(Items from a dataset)
== Segment start ==
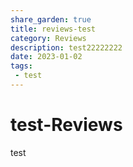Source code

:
 ```yaml
---
share_garden: true
title: reviews-test
category: Reviews
description: test22222222
date: 2023-01-02
tags:
 - test
---
```

# test-Reviews

test




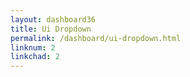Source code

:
 ```yaml
---
layout: dashboard36
title: Ui Dropdown
permalink: /dashboard/ui-dropdown.html
linknum: 2
linkchad: 2
---
```

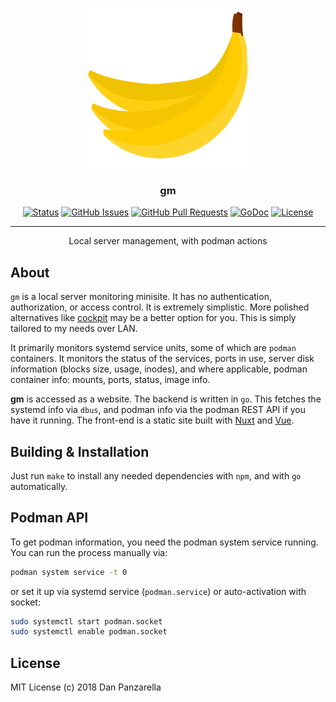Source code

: <div align="center">

![icon](frontend/static/icon.png)

</div>

<h3 align="center">gm</h3>

<div align="center">

  [![Status](https://img.shields.io/badge/status-active-success.svg)]() 
  [![GitHub Issues](https://img.shields.io/github/issues/pzl/gm.svg)](https://github.com/pzl/gm/issues)
  [![GitHub Pull Requests](https://img.shields.io/github/issues-pr/pzl/gm.svg)](https://github.com/pzl/gm/pulls)
  [![GoDoc](https://godoc.org/github.com/pzl/gm?status.svg)](https://godoc.org/github.com/pzl/gm)
  [![License](https://img.shields.io/badge/license-MIT-blue.svg)](/LICENSE)

</div>

---

<p align="center"> Local server management, with podman actions
    <br> 
</p>


## About

`gm` is a local server monitoring minisite. It has no authentication, authorization, or access control. It is extremely simplistic. More polished alternatives like [cockpit](https://cockpit-project.org/) may be a better option for you. This is simply tailored to my needs over LAN.

It primarily monitors systemd service units, some of which are `podman` containers. It monitors the status of the services, ports in use, server disk information (blocks size, usage, inodes), and where applicable, podman container info: mounts, ports, status, image info.

**gm** is accessed as a website. The backend is written in `go`. This fetches the systemd info via `dbus`, and podman info via the podman REST API if you have it running. The front-end is a static site built with [Nuxt](https://nuxtjs.org/) and [Vue](https://vuejs.org/).


Building & Installation
-------------

Just run `make` to install any needed dependencies with `npm`, and with `go` automatically.


Podman API
-----------

To get podman information, you need the podman system service running. You can run the process manually via:

```sh
podman system service -t 0
```

or set it up via systemd service (`podman.service`) or auto-activation with socket:

```sh
sudo systemctl start podman.socket
sudo systemctl enable podman.socket
```


## License

MIT License (c) 2018 Dan Panzarella
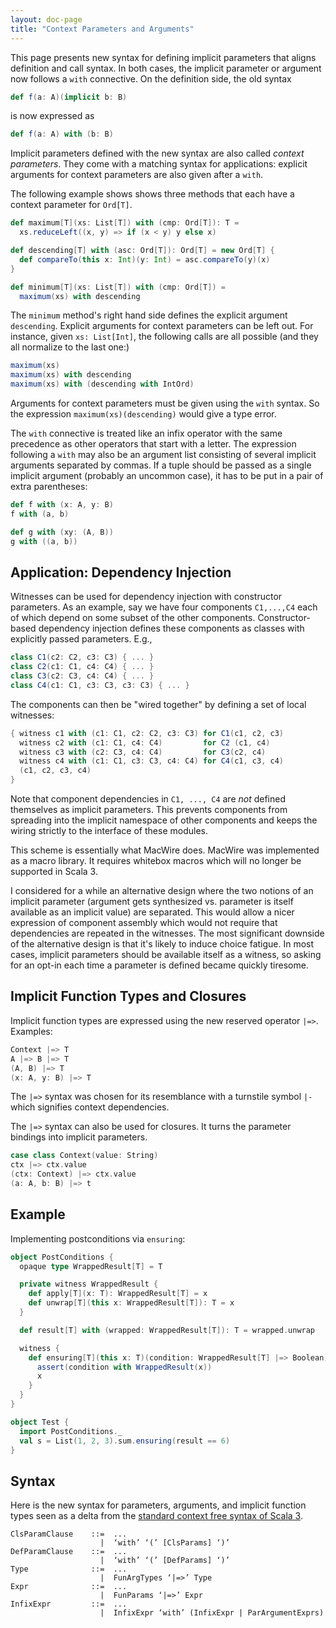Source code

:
 ```yaml
---
layout: doc-page
title: "Context Parameters and Arguments"
---
```


This page presents new syntax for defining implicit parameters that aligns definition and call syntax. In both cases, the implicit parameter or argument now follows a `with` connective.
On the definition side, the old syntax
```scala
def f(a: A)(implicit b: B)
```
is now expressed as
```scala
def f(a: A) with (b: B)
```
Implicit parameters defined with the new syntax are also called _context parameters_.
They come with a matching syntax for applications: explicit arguments for context parameters are also given after a `with`.

The following example shows shows three methods that each have a context parameter for `Ord[T]`.
```scala
def maximum[T](xs: List[T]) with (cmp: Ord[T]): T =
  xs.reduceLeft((x, y) => if (x < y) y else x)

def descending[T] with (asc: Ord[T]): Ord[T] = new Ord[T] {
  def compareTo(this x: Int)(y: Int) = asc.compareTo(y)(x)
}

def minimum[T](xs: List[T]) with (cmp: Ord[T]) =
  maximum(xs) with descending
```
The `minimum` method's right hand side defines the explicit argument `descending`.
Explicit arguments for context parameters can be left out. For instance,
given `xs: List[Int]`, the following calls are all possible (and they all normalize to the last one:)
```scala
maximum(xs)
maximum(xs) with descending
maximum(xs) with (descending with IntOrd)
```
Arguments for context parameters must be given using the `with` syntax. So the expression `maximum(xs)(descending)` would give a type error.

The `with` connective is treated like an infix operator with the same precedence as other operators that start with a letter. The expression following a `with` may also be an argument list consisting of several implicit arguments separated by commas. If a tuple should be passed as a single implicit argument (probably an uncommon case), it has to be put in a pair of extra parentheses:
```scala
def f with (x: A, y: B)
f with (a, b)

def g with (xy: (A, B))
g with ((a, b))
```

## Application: Dependency Injection

Witnesses can be used for dependency injection with constructor parameters. As an example, say we have four components `C1,...,C4` each of which depend on some subset of the other components. Constructor-based dependency injection defines these components as classes with explicitly passed parameters. E.g.,
```scala
class C1(c2: C2, c3: C3) { ... }
class C2(c1: C1, c4: C4) { ... }
class C3(c2: C3, c4: C4) { ... }
class C4(c1: C1, c3: C3, c3: C3) { ... }
```
The components can then be "wired together" by defining a set of local witnesses:
```scala
{ witness c1 with (c1: C1, c2: C2, c3: C3) for C1(c1, c2, c3)
  witness c2 with (c1: C1, c4: C4)         for C2 (c1, c4)
  witness c3 with (c2: C3, c4: C4)         for C3(c2, c4)
  witness c4 with (c1: C1, c3: C3, c4: C4) for C4(c1, c3, c4)
  (c1, c2, c3, c4)
}
```
Note that component dependencies in `C1, ..., C4` are _not_ defined themselves as implicit parameters. This prevents components from spreading into the implicit namespace of other components and keeps the wiring strictly to the interface of these modules.

This scheme is essentially what MacWire does. MacWire was implemented as a macro library. It requires whitebox macros which will no longer be supported in Scala 3.

I considered for a while an alternative design where the two notions of an implicit parameter (argument gets synthesized vs. parameter is itself available as an implicit value) are separated. This would allow a nicer expression of component assembly which would not require that dependencies are repeated in the witnesses. The most significant downside of the alternative design is that it's likely to induce choice fatigue. In most cases, implicit parameters should be available itself as a witness, so asking for an opt-in each time a parameter is defined
became quickly tiresome.

## Implicit Function Types and Closures

Implicit function types are expressed using the new reserved operator `|=>`. Examples:
```scala
Context |=> T
A |=> B |=> T
(A, B) |=> T
(x: A, y: B) |=> T
```
The `|=>` syntax was chosen for its resemblance with a turnstile symbol `|-` which signifies context dependencies.

The `|=>` syntax can also be used for closures. It turns the parameter bindings into implicit
parameters.
```scala
case class Context(value: String)
ctx |=> ctx.value
(ctx: Context) |=> ctx.value
(a: A, b: B) |=> t
```

## Example

Implementing postconditions via `ensuring`:
```scala
object PostConditions {
  opaque type WrappedResult[T] = T

  private witness WrappedResult {
    def apply[T](x: T): WrappedResult[T] = x
    def unwrap[T](this x: WrappedResult[T]): T = x
  }

  def result[T] with (wrapped: WrappedResult[T]): T = wrapped.unwrap

  witness {
    def ensuring[T](this x: T)(condition: WrappedResult[T] |=> Boolean): T = {
      assert(condition with WrappedResult(x))
      x
    }
  }
}

object Test {
  import PostConditions._
  val s = List(1, 2, 3).sum.ensuring(result == 6)
}
```
## Syntax

Here is the new syntax for parameters, arguments, and implicit function types seen as a delta from the [standard context free syntax of Scala 3](http://dotty.epfl.ch/docs/internals/syntax.html).
```
ClsParamClause    ::=  ...
                    |  ‘with’ ‘(’ [ClsParams] ‘)’
DefParamClause    ::=  ...
                    |  ‘with’ ‘(’ [DefParams] ‘)’
Type              ::=  ...
                    |  FunArgTypes ‘|=>’ Type
Expr              ::=  ...
                    |  FunParams ‘|=>’ Expr
InfixExpr         ::=  ...
                    |  InfixExpr ‘with’ (InfixExpr | ParArgumentExprs)
```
== Segment end ==
(Your objective) Pictures aren't part of the copy; return each record above exactly.

(Response to the task)
Source code

:
 ```yaml
---
share_garden: true
title: reviews-test
category: Reviews
description: test22222222
date: 2023-01-02
tags:
 - test
---
```

# test-Reviews

test




Source code

:
 ```yaml
---
layout: dashboard36
title: Ui Dropdown
permalink: /dashboard/ui-dropdown.html
linknum: 2
linkchad: 2
---
```

Source code

: <div align="center">

![icon](frontend/static/icon.png)

</div>

<h3 align="center">gm</h3>

<div align="center">

  [![Status](https://img.shields.io/badge/status-active-success.svg)]() 
  [![GitHub Issues](https://img.shields.io/github/issues/pzl/gm.svg)](https://github.com/pzl/gm/issues)
  [![GitHub Pull Requests](https://img.shields.io/github/issues-pr/pzl/gm.svg)](https://github.com/pzl/gm/pulls)
  [![GoDoc](https://godoc.org/github.com/pzl/gm?status.svg)](https://godoc.org/github.com/pzl/gm)
  [![License](https://img.shields.io/badge/license-MIT-blue.svg)](/LICENSE)

</div>

---

<p align="center"> Local server management, with podman actions
    <br> 
</p>


## About

`gm` is a local server monitoring minisite. It has no authentication, authorization, or access control. It is extremely simplistic. More polished alternatives like [cockpit](https://cockpit-project.org/) may be a better option for you. This is simply tailored to my needs over LAN.

It primarily monitors systemd service units, some of which are `podman` containers. It monitors the status of the services, ports in use, server disk information (blocks size, usage, inodes), and where applicable, podman container info: mounts, ports, status, image info.

**gm** is accessed as a website. The backend is written in `go`. This fetches the systemd info via `dbus`, and podman info via the podman REST API if you have it running. The front-end is a static site built with [Nuxt](https://nuxtjs.org/) and [Vue](https://vuejs.org/).


Building & Installation
-------------

Just run `make` to install any needed dependencies with `npm`, and with `go` automatically.


Podman API
-----------

To get podman information, you need the podman system service running. You can run the process manually via:

```sh
podman system service -t 0
```

or set it up via systemd service (`podman.service`) or auto-activation with socket:

```sh
sudo systemctl start podman.socket
sudo systemctl enable podman.socket
```


## License

MIT License (c) 2018 Dan Panzarella
Source code

:
 ```yaml
---
layout: doc-page
title: "Context Parameters and Arguments"
---
```


This page presents new syntax for defining implicit parameters that aligns definition and call syntax. In both cases, the implicit parameter or argument now follows a `with` connective.
On the definition side, the old syntax
```scala
def f(a: A)(implicit b: B)
```
is now expressed as
```scala
def f(a: A) with (b: B)
```
Implicit parameters defined with the new syntax are also called _context parameters_.
They come with a matching syntax for applications: explicit arguments for context parameters are also given after a `with`.

The following example shows shows three methods that each have a context parameter for `Ord[T]`.
```scala
def maximum[T](xs: List[T]) with (cmp: Ord[T]): T =
  xs.reduceLeft((x, y) => if (x < y) y else x)

def descending[T] with (asc: Ord[T]): Ord[T] = new Ord[T] {
  def compareTo(this x: Int)(y: Int) = asc.compareTo(y)(x)
}

def minimum[T](xs: List[T]) with (cmp: Ord[T]) =
  maximum(xs) with descending
```
The `minimum` method's right hand side defines the explicit argument `descending`.
Explicit arguments for context parameters can be left out. For instance,
given `xs: List[Int]`, the following calls are all possible (and they all normalize to the last one:)
```scala
maximum(xs)
maximum(xs) with descending
maximum(xs) with (descending with IntOrd)
```
Arguments for context parameters must be given using the `with` syntax. So the expression `maximum(xs)(descending)` would give a type error.

The `with` connective is treated like an infix operator with the same precedence as other operators that start with a letter. The expression following a `with` may also be an argument list consisting of several implicit arguments separated by commas. If a tuple should be passed as a single implicit argument (probably an uncommon case), it has to be put in a pair of extra parentheses:
```scala
def f with (x: A, y: B)
f with (a, b)

def g with (xy: (A, B))
g with ((a, b))
```

## Application: Dependency Injection

Witnesses can be used for dependency injection with constructor parameters. As an example, say we have four components `C1,...,C4` each of which depend on some subset of the other components. Constructor-based dependency injection defines these components as classes with explicitly passed parameters. E.g.,
```scala
class C1(c2: C2, c3: C3) { ... }
class C2(c1: C1, c4: C4) { ... }
class C3(c2: C3, c4: C4) { ... }
class C4(c1: C1, c3: C3, c3: C3) { ... }
```
The components can then be "wired together" by defining a set of local witnesses:
```scala
{ witness c1 with (c1: C1, c2: C2, c3: C3) for C1(c1, c2, c3)
  witness c2 with (c1: C1, c4: C4)         for C2 (c1, c4)
  witness c3 with (c2: C3, c4: C4)         for C3(c2, c4)
  witness c4 with (c1: C1, c3: C3, c4: C4) for C4(c1, c3, c4)
  (c1, c2, c3, c4)
}
```
Note that component dependencies in `C1, ..., C4` are _not_ defined themselves as implicit parameters. This prevents components from spreading into the implicit namespace of other components and keeps the wiring strictly to the interface of these modules.

This scheme is essentially what MacWire does. MacWire was implemented as a macro library. It requires whitebox macros which will no longer be supported in Scala 3.

I considered for a while an alternative design where the two notions of an implicit parameter (argument gets synthesized vs. parameter is itself available as an implicit value) are separated. This would allow a nicer expression of component assembly which would not require that dependencies are repeated in the witnesses. The most significant downside of the alternative design is that it's likely to induce choice fatigue. In most cases, implicit parameters should be available itself as a witness, so asking for an opt-in each time a parameter is defined
became quickly tiresome.

## Implicit Function Types and Closures

Implicit function types are expressed using the new reserved operator `|=>`. Examples:
```scala
Context |=> T
A |=> B |=> T
(A, B) |=> T
(x: A, y: B) |=> T
```
The `|=>` syntax was chosen for its resemblance with a turnstile symbol `|-` which signifies context dependencies.

The `|=>` syntax can also be used for closures. It turns the parameter bindings into implicit
parameters.
```scala
case class Context(value: String)
ctx |=> ctx.value
(ctx: Context) |=> ctx.value
(a: A, b: B) |=> t
```

## Example

Implementing postconditions via `ensuring`:
```scala
object PostConditions {
  opaque type WrappedResult[T] = T

  private witness WrappedResult {
    def apply[T](x: T): WrappedResult[T] = x
    def unwrap[T](this x: WrappedResult[T]): T = x
  }

  def result[T] with (wrapped: WrappedResult[T]): T = wrapped.unwrap

  witness {
    def ensuring[T](this x: T)(condition: WrappedResult[T] |=> Boolean): T = {
      assert(condition with WrappedResult(x))
      x
    }
  }
}

object Test {
  import PostConditions._
  val s = List(1, 2, 3).sum.ensuring(result == 6)
}
```
## Syntax

Here is the new syntax for parameters, arguments, and implicit function types seen as a delta from the [standard context free syntax of Scala 3](http://dotty.epfl.ch/docs/internals/syntax.html).
```
ClsParamClause    ::=  ...
                    |  ‘with’ ‘(’ [ClsParams] ‘)’
DefParamClause    ::=  ...
                    |  ‘with’ ‘(’ [DefParams] ‘)’
Type              ::=  ...
                    |  FunArgTypes ‘|=>’ Type
Expr              ::=  ...
                    |  FunParams ‘|=>’ Expr
InfixExpr         ::=  ...
                    |  InfixExpr ‘with’ (InfixExpr | ParArgumentExprs)
```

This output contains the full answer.